Healthy boundaries are an important part of pretty much every relationship in our lives. When you don’t have healthy boundaries in a relationship, the relationship can quickly turn toxic and leave somebody feeling sad or angry.
If you have a hard time standing up for yourself or voicing your opinion, that’s a sign that you probably need to set better boundaries. If you feel like you can never fully relax or be yourself, that’s another sign that you probably need to set better boundaries. If you ever feel like people use you in order to gain something or only contact you when they need something, that’s yet another sign that you probably need to set better boundaries.
In a healthy relationship, it’s important that you’re able to be yourself, to have space when you need it, and to have room to breathe. And in order to have all of those things, you need boundaries. I’m talking all kinds of boundaries – physical, emotional, mental, moral. Of course, you can tell if someone is crossing one of your physical boundaries – getting in your personal space. But emotional and mental boundaries can be a little bit harder to define. I mean, can you even say what your limit is emotionally in all of your relationships?
The closer someone is to you, the more important your boundaries will be. So, it’s very important to set boundaries with your significant other, your parents, your boss and coworkers, your closest friends, and your closest family members. Now, the question is how exactly do you set boundaries with these people? Here are some tips to help you!
Realize That Boundaries Are Important
The first step toward having healthy boundaries in your relationship is to make sure that you realize how important boundaries are. Some people view them as a hassle or as something that just gets in the way of their relationships. This isn’t true though; boundaries are vital to being happy and an important part of making sure that you can be yourself and that you have your own personal space – two very important things.
Get to Know Yourself
In order to really understand what your boundaries are, it’s important to get to know yourself as best as you can. Figure out what’s important to you, learn what your values and beliefs are. Identify what your limits are – physically, emotionally, mentally, morally, and spiritually. The more you get to know yourself, the more you can choose relationships that you actually want in your life, and set the kind of boundaries you need in the relationships you currently have. It also helps you know which toxic relationships you need to end.
Recognize Boundary Violations
Have you ever had anyone in your life that makes you feel drained or unhappy whenever you’re done spending time with them? Have you ever really thought about why they make you feel that way? It’s because they’re violating your boundaries. They’re doing something to you emotionally that you just don’t want them to do. This is a warning sign that you need to set some sort of boundaries with them. When you notice that someone is making you feel this way, you need to figure out what they’re doing that you don’t like and talk to them about it. Re-evaluate your boundaries with this person.

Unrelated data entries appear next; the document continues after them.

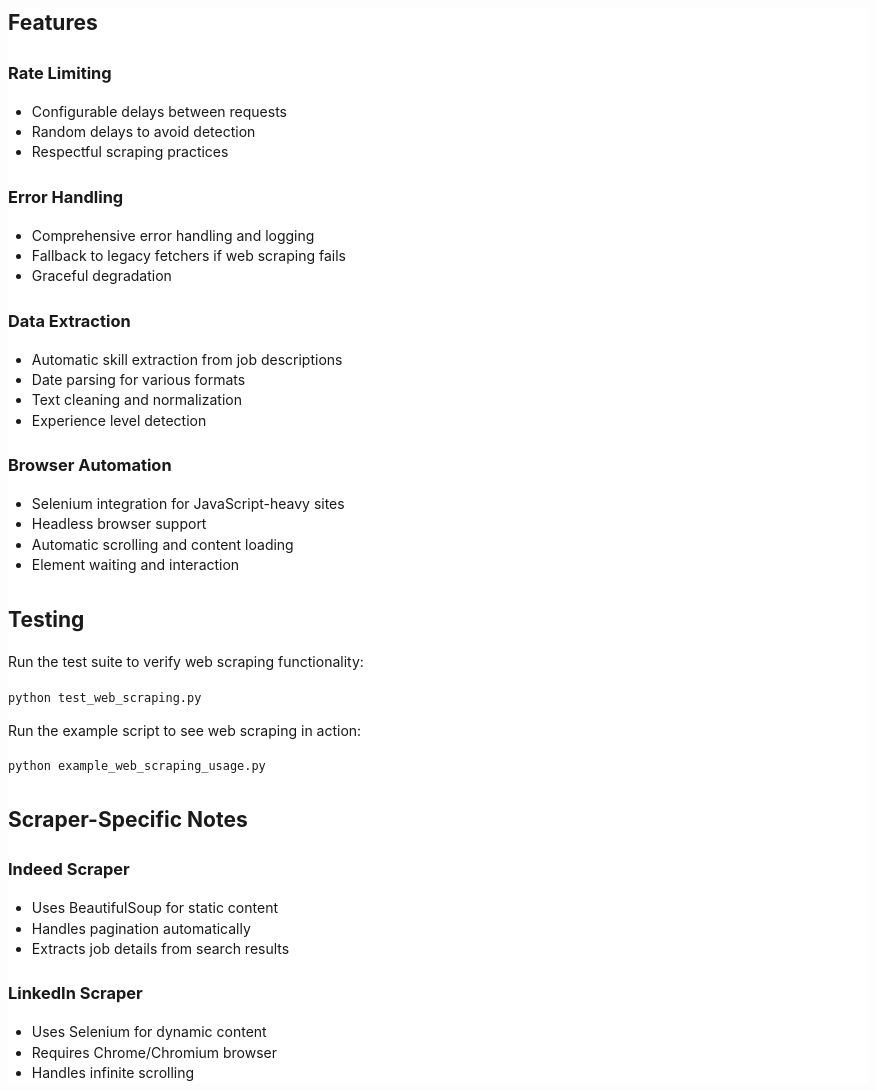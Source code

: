 ## Features

### Rate Limiting
- Configurable delays between requests
- Random delays to avoid detection
- Respectful scraping practices

### Error Handling
- Comprehensive error handling and logging
- Fallback to legacy fetchers if web scraping fails
- Graceful degradation

### Data Extraction
- Automatic skill extraction from job descriptions
- Date parsing for various formats
- Text cleaning and normalization
- Experience level detection

### Browser Automation
- Selenium integration for JavaScript-heavy sites
- Headless browser support
- Automatic scrolling and content loading
- Element waiting and interaction

## Testing

Run the test suite to verify web scraping functionality:

```bash
python test_web_scraping.py
```

Run the example script to see web scraping in action:

```bash
python example_web_scraping_usage.py
```

## Scraper-Specific Notes

### Indeed Scraper
- Uses BeautifulSoup for static content
- Handles pagination automatically
- Extracts job details from search results

### LinkedIn Scraper
- Uses Selenium for dynamic content
- Requires Chrome/Chromium browser
- Handles infinite scrolling
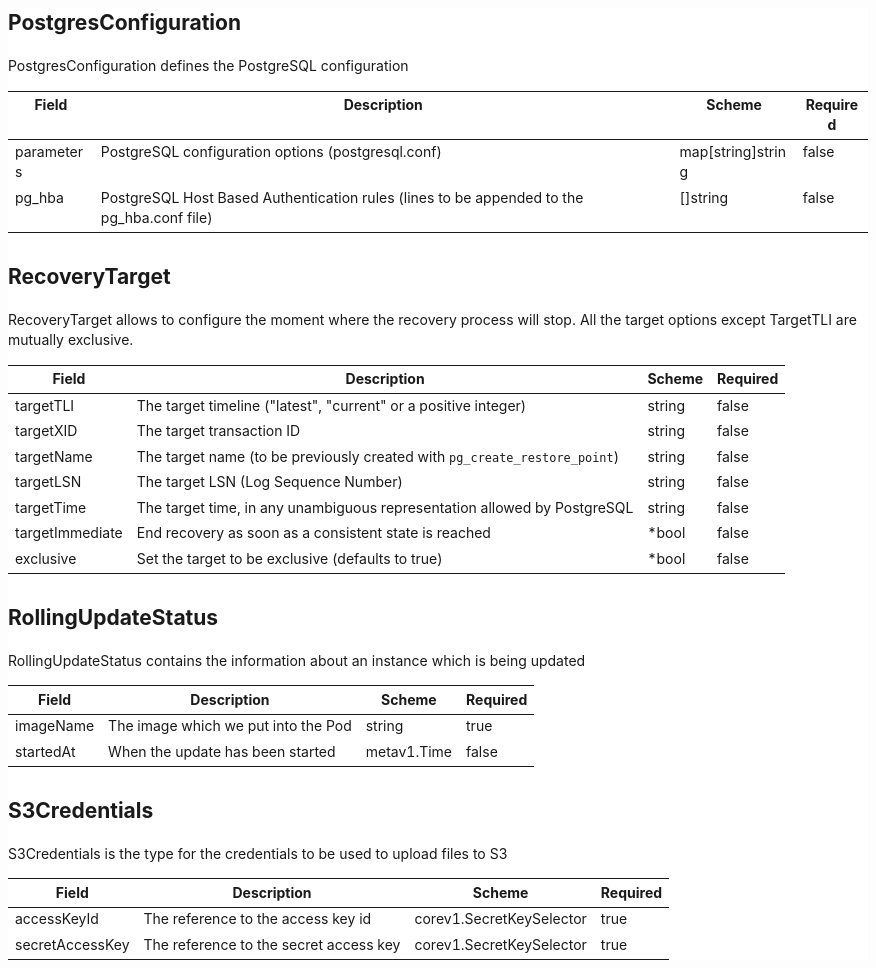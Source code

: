 
## PostgresConfiguration

PostgresConfiguration defines the PostgreSQL configuration

| Field | Description | Scheme | Required |
| -------------------- | ------------------------------ | -------------------- | -------- |
| parameters | PostgreSQL configuration options (postgresql.conf) | map[string]string | false |
| pg_hba | PostgreSQL Host Based Authentication rules (lines to be appended to the pg_hba.conf file) | []string | false |


## RecoveryTarget

RecoveryTarget allows to configure the moment where the recovery process will stop. All the target options except TargetTLI are mutually exclusive.

| Field | Description | Scheme | Required |
| -------------------- | ------------------------------ | -------------------- | -------- |
| targetTLI | The target timeline (\"latest\", \"current\" or a positive integer) | string | false |
| targetXID | The target transaction ID | string | false |
| targetName | The target name (to be previously created with `pg_create_restore_point`) | string | false |
| targetLSN | The target LSN (Log Sequence Number) | string | false |
| targetTime | The target time, in any unambiguous representation allowed by PostgreSQL | string | false |
| targetImmediate | End recovery as soon as a consistent state is reached | *bool | false |
| exclusive | Set the target to be exclusive (defaults to true) | *bool | false |


## RollingUpdateStatus

RollingUpdateStatus contains the information about an instance which is being updated

| Field | Description | Scheme | Required |
| -------------------- | ------------------------------ | -------------------- | -------- |
| imageName | The image which we put into the Pod | string | true |
| startedAt | When the update has been started | metav1.Time | false |


## S3Credentials

S3Credentials is the type for the credentials to be used to upload files to S3

| Field | Description | Scheme | Required |
| -------------------- | ------------------------------ | -------------------- | -------- |
| accessKeyId | The reference to the access key id | corev1.SecretKeySelector | true |
| secretAccessKey | The reference to the secret access key | corev1.SecretKeySelector | true |
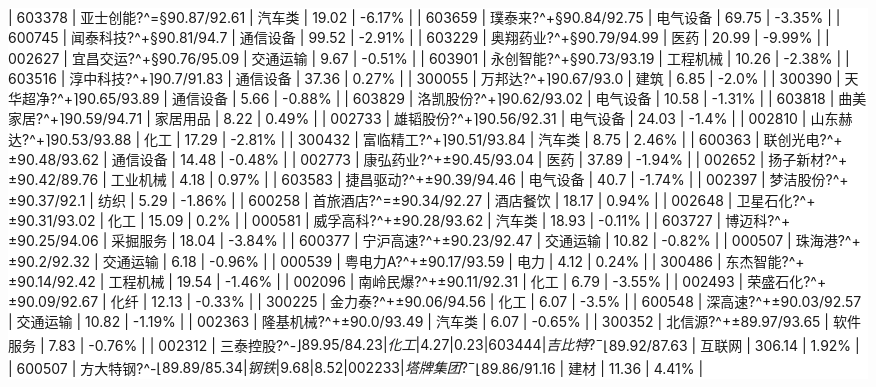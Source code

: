 | 603378 | 亚士创能?^=§90.87/92.61  |    汽车类    |  19.02  |     -6.17%     |
| 603659 |  璞泰来?^+§90.84/92.75   |   电气设备   |  69.75  |     -3.35%     |
| 600745 |  闻泰科技?^+§90.81/94.7  |   通信设备   |  99.52  |     -2.91%     |
| 603229 | 奥翔药业?^+§90.79/94.99  |     医药     |  20.99  |     -9.99%     |
| 002627 | 宜昌交运?^+§90.76/95.09  |   交通运输   |   9.67  |     -0.51%     |
| 603901 | 永创智能?^+§90.73/93.19  |   工程机械   |  10.26  |     -2.38%     |
| 603516 |  淳中科技?^+⌉90.7/91.83  |   通信设备   |  37.36  |     0.27%      |
| 300055 |   万邦达?^+⌉90.67/93.0   |     建筑     |   6.85  |     -2.0%      |
| 300390 | 天华超净?^+⌉90.65/93.89  |   通信设备   |   5.66  |     -0.88%     |
| 603829 | 洛凯股份?^+⌉90.62/93.02  |   电气设备   |  10.58  |     -1.31%     |
| 603818 | 曲美家居?^+⌉90.59/94.71  |   家居用品   |   8.22  |     0.49%      |
| 002733 | 雄韬股份?^+⌉90.56/92.31  |   电气设备   |  24.03  |     -1.4%      |
| 002810 | 山东赫达?^+⌉90.53/93.88  |     化工     |  17.29  |     -2.81%     |
| 300432 | 富临精工?^+⌉90.51/93.84  |    汽车类    |   8.75  |     2.46%      |
| 600363 | 联创光电?^+±90.48/93.62  |   通信设备   |  14.48  |     -0.48%     |
| 002773 | 康弘药业?^+±90.45/93.04  |     医药     |  37.89  |     -1.94%     |
| 002652 | 扬子新材?^+±90.42/89.76  |   工业机械   |   4.18  |     0.97%      |
| 603583 | 捷昌驱动?^+±90.39/94.46  |   电气设备   |   40.7  |     -1.74%     |
| 002397 |  梦洁股份?^+±90.37/92.1  |     纺织     |   5.29  |     -1.86%     |
| 600258 | 首旅酒店?^=±90.34/92.27  |   酒店餐饮   |  18.17  |     0.94%      |
| 002648 | 卫星石化?^+±90.31/93.02  |     化工     |  15.09  |      0.2%      |
| 000581 | 威孚高科?^+±90.28/93.62  |    汽车类    |  18.93  |     -0.11%     |
| 603727 |  博迈科?^+±90.25/94.06   |   采掘服务   |  18.04  |     -3.84%     |
| 600377 | 宁沪高速?^+±90.23/92.47  |   交通运输   |  10.82  |     -0.82%     |
| 000507 |   珠海港?^+±90.2/92.32   |   交通运输   |   6.18  |     -0.96%     |
| 000539 |  粤电力A?^+±90.17/93.59  |     电力     |   4.12  |     0.24%      |
| 300486 | 东杰智能?^+±90.14/92.42  |   工程机械   |  19.54  |     -1.46%     |
| 002096 | 南岭民爆?^+±90.11/92.31  |     化工     |   6.79  |     -3.55%     |
| 002493 | 荣盛石化?^+±90.09/92.67  |     化纤     |  12.13  |     -0.33%     |
| 300225 |  金力泰?^+±90.06/94.56   |     化工     |   6.07  |     -3.5%      |
| 600548 |  深高速?^+±90.03/92.57   |   交通运输   |  10.82  |     -1.19%     |
| 002363 |  隆基机械?^+±90.0/93.49  |    汽车类    |   6.07  |     -0.65%     |
| 300352 |  北信源?^+±89.97/93.65   |   软件服务   |   7.83  |     -0.76%     |
| 002312 | 三泰控股?^-$⌋89.95/84.23 |     化工     |   4.27  |     0.23%      |
| 603444 |  吉比特?^-$⌊89.92/87.63  |    互联网    |  306.14 |     1.92%      |
| 600507 | 方大特钢?^-$⌊89.89/85.34 |     钢铁     |   9.68  |     8.52%      |
| 002233 | 塔牌集团?^-$⌊89.86/91.16 |     建材     |  11.36  |     4.41%      |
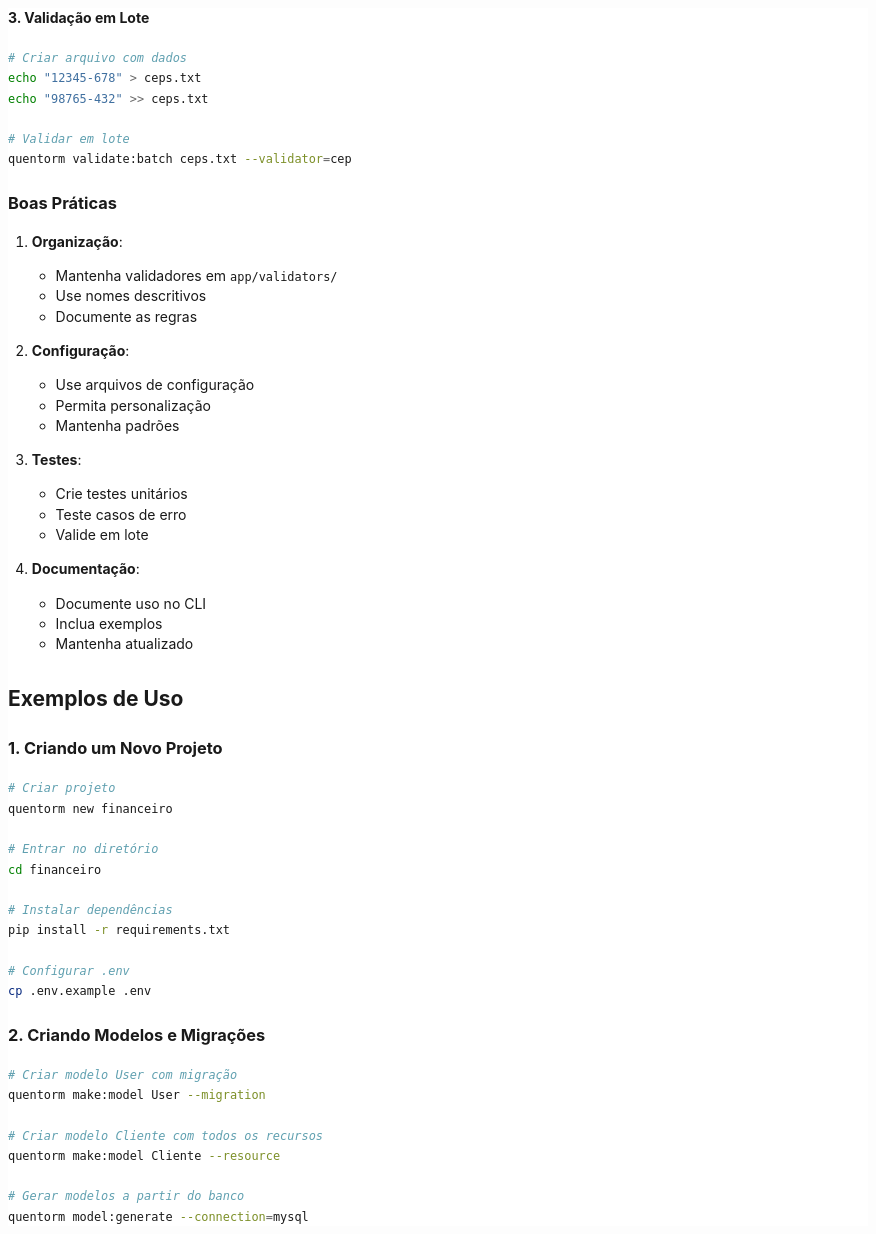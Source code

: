 #### 3. Validação em Lote
```bash
# Criar arquivo com dados
echo "12345-678" > ceps.txt
echo "98765-432" >> ceps.txt

# Validar em lote
quentorm validate:batch ceps.txt --validator=cep
```

### Boas Práticas

1. **Organização**:
   - Mantenha validadores em `app/validators/`
   - Use nomes descritivos
   - Documente as regras

2. **Configuração**:
   - Use arquivos de configuração
   - Permita personalização
   - Mantenha padrões

3. **Testes**:
   - Crie testes unitários
   - Teste casos de erro
   - Valide em lote

4. **Documentação**:
   - Documente uso no CLI
   - Inclua exemplos
   - Mantenha atualizado

## Exemplos de Uso

### 1. Criando um Novo Projeto
```bash
# Criar projeto
quentorm new financeiro

# Entrar no diretório
cd financeiro

# Instalar dependências
pip install -r requirements.txt

# Configurar .env
cp .env.example .env
```

### 2. Criando Modelos e Migrações
```bash
# Criar modelo User com migração
quentorm make:model User --migration

# Criar modelo Cliente com todos os recursos
quentorm make:model Cliente --resource

# Gerar modelos a partir do banco
quentorm model:generate --connection=mysql
```
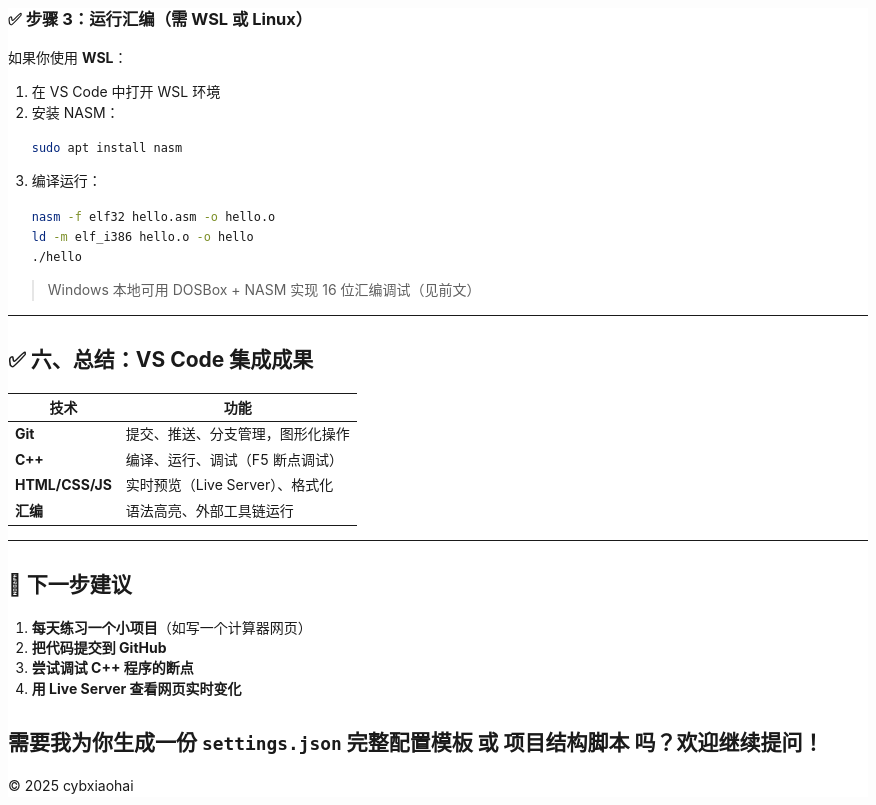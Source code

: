 
### ✅ 步骤 3：运行汇编（需 WSL 或 Linux）

如果你使用 **WSL**：

1. 在 VS Code 中打开 WSL 环境
2. 安装 NASM：
   ```bash
   sudo apt install nasm
   ```
3. 编译运行：
   ```bash
   nasm -f elf32 hello.asm -o hello.o
   ld -m elf_i386 hello.o -o hello
   ./hello
   ```

> Windows 本地可用 DOSBox + NASM 实现 16 位汇编调试（见前文）

---

## ✅ 六、总结：VS Code 集成成果

| 技术            | 功能                             |
| --------------- | -------------------------------- |
| **Git**         | 提交、推送、分支管理，图形化操作 |
| **C++**         | 编译、运行、调试（F5 断点调试）  |
| **HTML/CSS/JS** | 实时预览（Live Server）、格式化  |
| **汇编**        | 语法高亮、外部工具链运行         |

---

## 🎯 下一步建议

1. **每天练习一个小项目**（如写一个计算器网页）
2. **把代码提交到 GitHub**
3. **尝试调试 C++ 程序的断点**
4. **用 Live Server 查看网页实时变化**

## 需要我为你生成一份 **`settings.json` 完整配置模板** 或 **项目结构脚本** 吗？欢迎继续提问！

© 2025 cybxiaohai

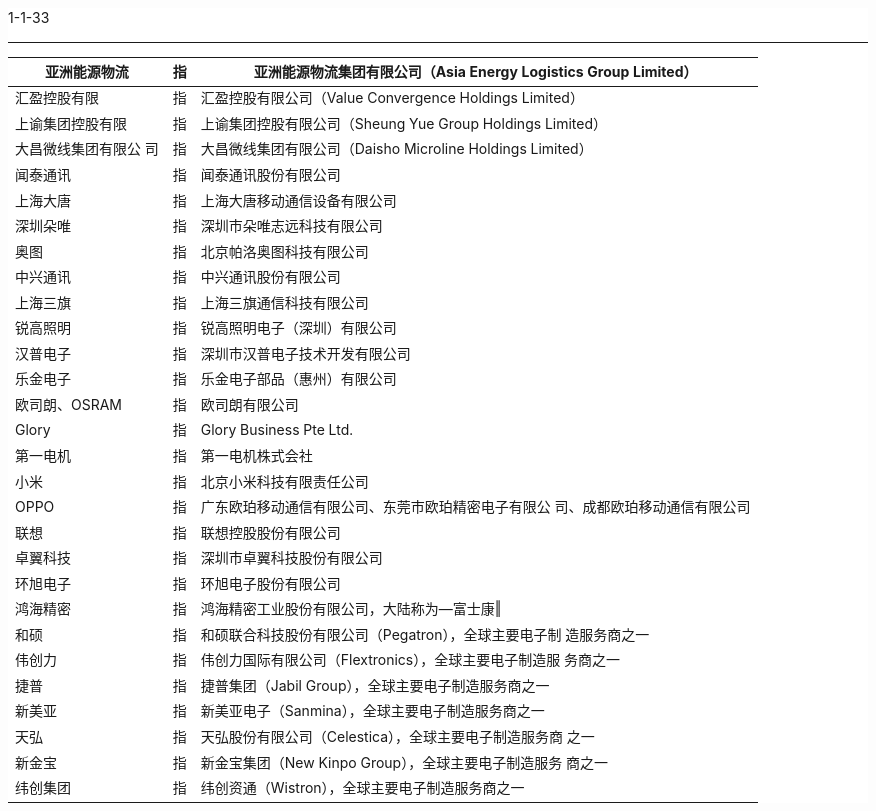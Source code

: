 
1-1-33


-----

|亚洲能源物流|指|亚洲能源物流集团有限公司（Asia Energy Logistics Group Limited）|
|---|---|---|
|汇盈控股有限|指|汇盈控股有限公司（Value Convergence Holdings Limited）|
|上谕集团控股有限|指|上谕集团控股有限公司（Sheung Yue Group Holdings Limited）|
|大昌微线集团有限公 司|指|大昌微线集团有限公司（Daisho Microline Holdings Limited）|
|闻泰通讯|指|闻泰通讯股份有限公司|
|上海大唐|指|上海大唐移动通信设备有限公司|
|深圳朵唯|指|深圳市朵唯志远科技有限公司|
|奥图|指|北京帕洛奥图科技有限公司|
|中兴通讯|指|中兴通讯股份有限公司|
|上海三旗|指|上海三旗通信科技有限公司|
|锐高照明|指|锐高照明电子（深圳）有限公司|
|汉普电子|指|深圳市汉普电子技术开发有限公司|
|乐金电子|指|乐金电子部品（惠州）有限公司|
|欧司朗、OSRAM|指|欧司朗有限公司|
|Glory|指|Glory Business Pte Ltd.|
|第一电机|指|第一电机株式会社|
|小米|指|北京小米科技有限责任公司|
|OPPO|指|广东欧珀移动通信有限公司、东莞市欧珀精密电子有限公 司、成都欧珀移动通信有限公司|
|联想|指|联想控股股份有限公司|
|卓翼科技|指|深圳市卓翼科技股份有限公司|
|环旭电子|指|环旭电子股份有限公司|
|鸿海精密|指|鸿海精密工业股份有限公司，大陆称为―富士康‖|
|和硕|指|和硕联合科技股份有限公司（Pegatron），全球主要电子制 造服务商之一|
|伟创力|指|伟创力国际有限公司（Flextronics），全球主要电子制造服 务商之一|
|捷普|指|捷普集团（Jabil Group），全球主要电子制造服务商之一|
|新美亚|指|新美亚电子（Sanmina），全球主要电子制造服务商之一|
|天弘|指|天弘股份有限公司（Celestica），全球主要电子制造服务商 之一|
|新金宝|指|新金宝集团（New Kinpo Group），全球主要电子制造服务 商之一|
|纬创集团|指|纬创资通（Wistron），全球主要电子制造服务商之一|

Develop Respect For Yourself
No matter what mistakes you’ve made in your past, no matter what you’ve been through, you deserve respect. All of your experiences have made you who you are and no one has the right to control you or manipulate you. So, if you want people to treat you with respect, you need to respect yourself first. Don’t let people use you, don’t let people walk all over you, and learn to speak up and stand up for yourself. You can never have healthy boundaries if people are constantly mistreating you.
Put Your Needs First When You Have To
Another essential part of setting healthy boundaries is realizing how important you are. No matter what you may think, true happiness lies within yourself. So do what you need to do to take care of yourself. Don’t feel like you always need to bend over backward and hurt yourself in order to help or “fix” other people. Don’t feel like you need to violate your own boundaries in order to do things for other people. Take responsibility for yourself and your happiness. Other people’s desires and feelings are not more important than your own.
When you’re stuck in a difficult situation and don’t know what to do, trust yourself. Pay attention to your gut feelings because they usually don’t steer you wrong. When you feel calm and secure, your boundaries are probably strong and healthy. If you find yourself in a situation that leaves you feeling uneasy, then go with that feeling and change your boundaries if you need to. Learn to trust yourself and your intuition.
Be Honest And Direct
Some people will understand your boundaries without you having to tell them. Some people have just known you for a long time so they “get” you and some people are so similar to you that they know how to approach you. But other people will need you to be direct and honest with them. For example, people who are very different from yourself might have completely different boundaries. Or in a romantic relationship, if someone’s being too clingy and you need more time to yourself, they might not take a hint. If someone is violating one of your boundaries, let them know. You don’t have to be rude or disrespectful. After all, how can they know they’re violating your boundaries if they don’t even know what your boundaries are? Just politely tell them how you feel.